►

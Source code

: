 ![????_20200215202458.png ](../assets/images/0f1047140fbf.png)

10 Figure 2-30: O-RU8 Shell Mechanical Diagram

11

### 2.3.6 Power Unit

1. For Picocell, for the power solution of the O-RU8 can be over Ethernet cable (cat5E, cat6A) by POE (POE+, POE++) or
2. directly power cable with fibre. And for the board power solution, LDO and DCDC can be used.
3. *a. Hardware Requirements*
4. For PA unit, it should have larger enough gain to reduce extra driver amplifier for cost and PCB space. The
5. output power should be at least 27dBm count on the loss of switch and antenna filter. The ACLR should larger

◄

WHAT YOU ARE ASKED TO DO » The answer should consist solely of the lines from the one that contains "3. *a. Hardware Requirements*" through the end of the material above, copied exactly.

EXPECTED ANSWER »
3. *a. Hardware Requirements*
4. For PA unit, it should have larger enough gain to reduce extra driver amplifier for cost and PCB space. The
5. output power should be at least 27dBm count on the loss of switch and antenna filter. The ACLR should larger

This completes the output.